1) Friendship: Couples who have a strong friendship have staying power. They not only love each other but genuinely like each other as people. They enjoy hanging out together. They might even consider each other their “best friend.”

2) Humor: Partners who can make each other laugh tend to be good at de-escalating conflicts when they do arise. It’s the great mood lightener. I’ve noticed the use of funny nicknames can be an indicator of great fondness for one another. The names often stem from a “you had to be there” moment from the beginning of their relationship.

3) Communication: As obvious as this may seem, many couples are not very good at it. Those who are able to openly express their feelings in an emotionally safe environment typically deal with situations as they come up and avoid burying frustrations which always have a way of coming out at some point.

4) Chore Sharing: Those who divvy up the household or parenting responsibilities in a way that is mutually agreed upon way are less likely to hold resentments about what they perceive as “unfair.” Each participates (albeit maybe begrudgingly) and both contribute to the relationship in this way.

5) Sexual Intimacy: Couples who have their sexual needs met or at least have negotiated a reasonable compromise if their levels of need aren’t compatible, feel taken care of by the other. Some are highly active, engaging in lovemaking multiple times a week and others are content with far less. There is no “right” or “wrong” amount. However, often times a negotiation is needed to make sure no one feels neglected by the other.

6) Affection: Partners who stay in physical contact in some way throughout the day have appeared to be the happiest ones. These moments don’t need to necessarily lead to sexual intimacy but are rather easy ways to say, “I love you,” without the words. These moments can be invaluable, especially these days when everyone seems to be racing around to get “somewhere.” Whether it’s a hug, kiss, swat on the rear, tussle of the hair or a sit on the lap, these acts of affection keep couples connected when life gets crazy.

7) No “Horsemen of the Apocalypse”: This is a term coined by a famous couples researcher named John Gottman who claims to be able to predict divorce with incredible accuracy. His “four horsemen of the apocalypse” are criticism, contempt, defensiveness and stonewalling. His research has shown that couples who demonstrate a high level of these in their relationships are in big trouble.

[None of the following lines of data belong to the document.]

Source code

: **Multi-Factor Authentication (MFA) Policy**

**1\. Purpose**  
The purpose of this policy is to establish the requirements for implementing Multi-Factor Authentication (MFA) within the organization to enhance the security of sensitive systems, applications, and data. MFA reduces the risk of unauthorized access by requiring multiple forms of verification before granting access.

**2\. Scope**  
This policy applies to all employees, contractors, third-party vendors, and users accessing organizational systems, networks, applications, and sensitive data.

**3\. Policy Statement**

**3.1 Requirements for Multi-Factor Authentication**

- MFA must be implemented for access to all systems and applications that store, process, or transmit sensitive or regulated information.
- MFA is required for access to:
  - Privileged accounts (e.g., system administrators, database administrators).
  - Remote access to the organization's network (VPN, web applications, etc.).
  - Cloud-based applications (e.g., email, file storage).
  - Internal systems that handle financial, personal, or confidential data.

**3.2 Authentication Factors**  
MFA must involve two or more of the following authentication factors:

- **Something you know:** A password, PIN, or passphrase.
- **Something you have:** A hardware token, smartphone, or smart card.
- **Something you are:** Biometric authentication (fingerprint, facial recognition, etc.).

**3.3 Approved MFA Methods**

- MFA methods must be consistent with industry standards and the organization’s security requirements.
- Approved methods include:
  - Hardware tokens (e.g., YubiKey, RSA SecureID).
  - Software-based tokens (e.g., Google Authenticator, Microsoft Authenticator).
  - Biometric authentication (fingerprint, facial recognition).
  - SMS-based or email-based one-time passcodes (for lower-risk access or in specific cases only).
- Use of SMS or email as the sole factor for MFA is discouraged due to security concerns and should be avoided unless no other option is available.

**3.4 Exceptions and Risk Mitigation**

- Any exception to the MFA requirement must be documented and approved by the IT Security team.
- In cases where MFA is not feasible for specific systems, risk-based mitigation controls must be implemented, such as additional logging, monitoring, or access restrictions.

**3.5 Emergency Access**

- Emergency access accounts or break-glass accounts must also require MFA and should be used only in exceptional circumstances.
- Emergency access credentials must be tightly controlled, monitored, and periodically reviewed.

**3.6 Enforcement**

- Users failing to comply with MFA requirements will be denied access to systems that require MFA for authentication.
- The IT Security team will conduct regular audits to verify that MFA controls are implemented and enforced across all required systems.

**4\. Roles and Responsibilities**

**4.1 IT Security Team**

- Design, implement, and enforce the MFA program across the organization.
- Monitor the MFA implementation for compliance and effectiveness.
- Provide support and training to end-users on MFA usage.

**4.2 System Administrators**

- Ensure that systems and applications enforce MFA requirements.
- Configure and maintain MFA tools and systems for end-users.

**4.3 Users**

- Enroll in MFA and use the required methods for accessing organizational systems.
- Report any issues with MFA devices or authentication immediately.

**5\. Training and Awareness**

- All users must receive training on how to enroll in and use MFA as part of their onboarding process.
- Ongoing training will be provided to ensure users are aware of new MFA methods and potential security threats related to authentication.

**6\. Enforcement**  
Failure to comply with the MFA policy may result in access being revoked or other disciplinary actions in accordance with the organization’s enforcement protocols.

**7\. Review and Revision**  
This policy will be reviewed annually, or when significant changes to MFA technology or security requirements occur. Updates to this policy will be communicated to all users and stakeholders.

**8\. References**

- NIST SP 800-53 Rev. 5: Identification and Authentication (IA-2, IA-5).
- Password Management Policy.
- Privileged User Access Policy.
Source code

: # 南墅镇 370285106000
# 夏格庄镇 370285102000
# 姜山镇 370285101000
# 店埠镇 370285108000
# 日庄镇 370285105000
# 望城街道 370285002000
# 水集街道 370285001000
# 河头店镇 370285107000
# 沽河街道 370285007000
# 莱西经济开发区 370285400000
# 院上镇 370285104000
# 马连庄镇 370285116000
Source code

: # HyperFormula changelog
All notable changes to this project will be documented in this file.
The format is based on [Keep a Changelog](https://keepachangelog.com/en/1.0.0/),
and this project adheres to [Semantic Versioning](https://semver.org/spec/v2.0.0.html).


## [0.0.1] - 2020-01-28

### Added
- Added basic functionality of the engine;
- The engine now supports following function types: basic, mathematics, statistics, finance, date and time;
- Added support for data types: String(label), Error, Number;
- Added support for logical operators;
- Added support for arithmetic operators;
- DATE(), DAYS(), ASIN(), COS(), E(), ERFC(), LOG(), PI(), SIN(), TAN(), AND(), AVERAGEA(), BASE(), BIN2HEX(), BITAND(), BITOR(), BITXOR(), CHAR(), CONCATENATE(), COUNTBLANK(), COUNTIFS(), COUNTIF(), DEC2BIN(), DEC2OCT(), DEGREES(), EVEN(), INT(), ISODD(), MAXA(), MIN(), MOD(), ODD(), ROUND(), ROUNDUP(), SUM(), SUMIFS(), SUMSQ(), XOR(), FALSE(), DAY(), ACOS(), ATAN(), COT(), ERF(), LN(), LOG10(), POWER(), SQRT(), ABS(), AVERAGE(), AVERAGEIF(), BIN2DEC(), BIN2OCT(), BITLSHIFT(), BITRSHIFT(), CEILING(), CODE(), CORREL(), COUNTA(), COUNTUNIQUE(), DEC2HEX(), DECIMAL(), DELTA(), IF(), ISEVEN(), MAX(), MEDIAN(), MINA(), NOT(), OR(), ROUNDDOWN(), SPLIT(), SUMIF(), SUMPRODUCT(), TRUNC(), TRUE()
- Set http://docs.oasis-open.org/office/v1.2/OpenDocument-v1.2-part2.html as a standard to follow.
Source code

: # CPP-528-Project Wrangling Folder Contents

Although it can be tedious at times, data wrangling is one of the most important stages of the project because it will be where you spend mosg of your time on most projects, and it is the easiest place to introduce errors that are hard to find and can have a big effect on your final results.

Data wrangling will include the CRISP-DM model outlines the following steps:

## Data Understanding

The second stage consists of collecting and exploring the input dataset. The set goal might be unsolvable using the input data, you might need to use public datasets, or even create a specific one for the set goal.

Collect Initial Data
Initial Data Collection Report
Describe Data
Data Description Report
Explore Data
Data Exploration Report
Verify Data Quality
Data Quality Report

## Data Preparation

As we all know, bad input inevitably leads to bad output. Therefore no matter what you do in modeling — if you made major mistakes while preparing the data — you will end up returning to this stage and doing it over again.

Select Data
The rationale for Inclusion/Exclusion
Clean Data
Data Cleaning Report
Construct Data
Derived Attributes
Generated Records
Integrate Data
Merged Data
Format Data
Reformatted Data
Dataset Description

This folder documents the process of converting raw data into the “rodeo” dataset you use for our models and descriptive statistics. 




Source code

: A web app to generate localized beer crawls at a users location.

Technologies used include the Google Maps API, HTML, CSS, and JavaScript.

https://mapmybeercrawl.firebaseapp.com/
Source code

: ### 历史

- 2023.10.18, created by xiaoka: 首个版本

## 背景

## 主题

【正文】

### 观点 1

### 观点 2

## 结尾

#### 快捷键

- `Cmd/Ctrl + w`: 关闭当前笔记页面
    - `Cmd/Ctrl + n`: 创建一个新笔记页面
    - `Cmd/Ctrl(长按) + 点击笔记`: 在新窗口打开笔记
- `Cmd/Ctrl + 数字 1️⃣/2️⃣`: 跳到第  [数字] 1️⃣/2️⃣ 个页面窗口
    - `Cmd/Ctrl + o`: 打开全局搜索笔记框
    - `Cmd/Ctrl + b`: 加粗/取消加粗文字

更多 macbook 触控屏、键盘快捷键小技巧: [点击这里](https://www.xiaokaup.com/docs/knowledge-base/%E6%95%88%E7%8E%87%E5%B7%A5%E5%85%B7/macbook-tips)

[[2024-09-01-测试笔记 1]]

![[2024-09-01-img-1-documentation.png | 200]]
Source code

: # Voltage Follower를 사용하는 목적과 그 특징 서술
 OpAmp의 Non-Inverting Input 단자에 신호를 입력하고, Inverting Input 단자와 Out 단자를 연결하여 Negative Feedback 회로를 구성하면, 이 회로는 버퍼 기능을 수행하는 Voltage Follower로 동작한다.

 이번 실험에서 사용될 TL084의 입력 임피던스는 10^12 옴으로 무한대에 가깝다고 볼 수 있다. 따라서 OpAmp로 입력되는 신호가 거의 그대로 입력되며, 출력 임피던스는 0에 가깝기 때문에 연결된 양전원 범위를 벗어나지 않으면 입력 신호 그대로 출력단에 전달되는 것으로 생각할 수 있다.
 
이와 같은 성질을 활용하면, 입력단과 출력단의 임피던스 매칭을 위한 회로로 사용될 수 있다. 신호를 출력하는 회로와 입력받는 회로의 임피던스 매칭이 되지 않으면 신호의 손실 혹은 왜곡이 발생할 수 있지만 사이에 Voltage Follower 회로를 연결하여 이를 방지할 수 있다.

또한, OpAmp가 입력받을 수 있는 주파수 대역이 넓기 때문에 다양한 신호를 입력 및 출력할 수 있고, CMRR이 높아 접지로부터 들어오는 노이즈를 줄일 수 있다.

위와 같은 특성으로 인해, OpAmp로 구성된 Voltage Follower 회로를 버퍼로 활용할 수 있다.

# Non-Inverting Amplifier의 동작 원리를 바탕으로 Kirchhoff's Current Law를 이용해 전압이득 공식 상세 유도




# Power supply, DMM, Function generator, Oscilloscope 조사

8) Mutual and Separate Friends: Partners who socialize with other couples and also maintain separate friendships have greater balance in regards to honoring themselves as individuals, within the relationship. This leads to more self satisfaction which translates to relationship satisfaction.

9) Reliability: Most of us want follow-through with our friendships and our partners. If couples do what they say and say what they do, they create an atmosphere of comfort in knowing their words mean something to the other.

10) Relationship Vision: It’s interesting the number of couples I’ve seen who don’t seem to have the big picture of their relationship in mind. Where do they see themselves in ten year? What are their relationship goals? Couples who have created a relationship vision for themselves know where they’re going as they’ve planned it together. They get joy out of reaching for their goals as a team and are less likely to be derailed by surprises down the line.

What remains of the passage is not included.